Nobel Peace Prize winner, Holocaust survivor and prolific author Wiesel (Night; etc.) continues to challenge political injustices and to keep memories of the Holocaust alive in the interest of preventing further horror. Over several years, Wiesel appeared on the PBS show
The Open Mind, hosted by his friend Heffner (A Documentary History of the United States), professor of communications and public policy at Rutgers. These conversations, culled from the show's transcripts and from a video series called Dialogues, cover everything from the role of the intellectual in public life to the state and nationalism, religion and politics, capital punishment and euthanasia. Throughout, Wiesel speaks with prophetic authority, philosophical wisdom and a storyteller's verve and vivacity. On changing values in language: "We don't talk. We shout.... The civility is gone; not only the tenderness, but the friendship in discourse... we have to start again to teach our contemporaries how to speak.... When language dies, then violence becomes another language." On capital punishment: "I do not believe any civilized society should be at the service of death. I don't think it's human to become an agent of the Angel of Death." On the holocaust and memory: "people took the Holocaust and made it... commercial, they made it kitsch—why not say it?—kitsch. They trivialized it.

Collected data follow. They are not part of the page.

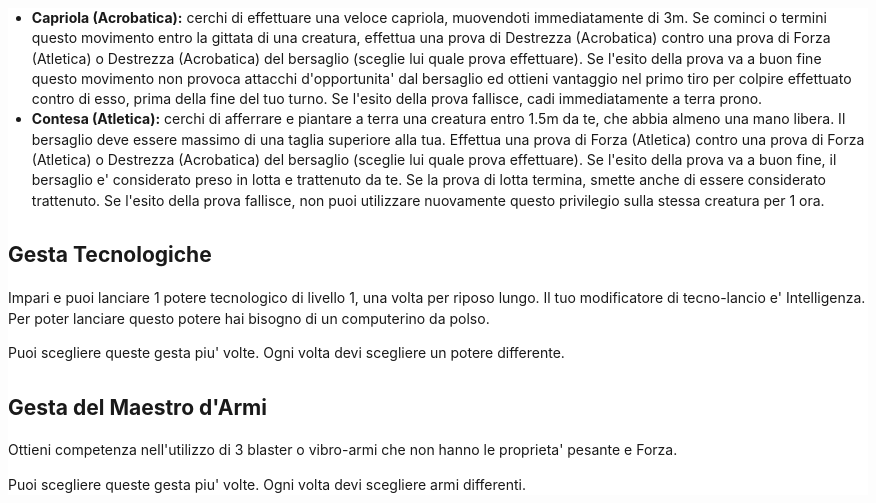- **Capriola (Acrobatica):** cerchi di effettuare una veloce capriola, muovendoti immediatamente di 3m. Se cominci o termini questo movimento entro la gittata di una creatura, effettua una prova di Destrezza (Acrobatica) contro una prova di Forza (Atletica) o Destrezza (Acrobatica) del bersaglio (sceglie lui quale prova effettuare). Se l'esito della prova va a buon fine questo movimento non provoca attacchi d'opportunita' dal bersaglio ed ottieni vantaggio nel primo tiro per colpire effettuato contro di esso, prima della fine del tuo turno. Se l'esito della prova fallisce, cadi immediatamente a terra prono.
- **Contesa (Atletica):** cerchi di afferrare e piantare a terra una creatura entro 1.5m da te, che abbia almeno una mano libera. Il bersaglio deve essere massimo di una taglia superiore alla tua. Effettua una prova di Forza (Atletica) contro una prova di Forza (Atletica) o Destrezza (Acrobatica) del bersaglio (sceglie lui quale prova effettuare). Se l'esito della prova va a buon fine, il bersaglio e' considerato preso in lotta e trattenuto da te. Se la prova di lotta termina, smette anche di essere considerato trattenuto. Se l'esito della prova fallisce, non puoi utilizzare nuovamente questo privilegio sulla stessa creatura per 1 ora.

## Gesta Tecnologiche

Impari e puoi lanciare 1 potere tecnologico di livello 1, una volta per riposo lungo. Il tuo modificatore di tecno-lancio e' Intelligenza. Per poter lanciare questo potere hai bisogno di un computerino da polso.

Puoi scegliere queste gesta piu' volte. Ogni volta devi scegliere un potere differente.

## Gesta del Maestro d'Armi

Ottieni competenza nell'utilizzo di 3 blaster o vibro-armi che non hanno le proprieta' pesante e Forza.

Puoi scegliere queste gesta piu' volte. Ogni volta devi scegliere armi differenti.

In doing so, I think, they caused great harm and prejudice to memory." Always self-effacing, Wiesel repeatedly insists that he possesses no answers: "Actually, it's with questions
I am good." These lively, engaging talks offer candid glimpses into the life and work of a leading moral thinker. (Nov. 1)
Forecast: Wiesel's moral and intellectual clout will draw even more interest than usual in the wake of the terrible events of September 11.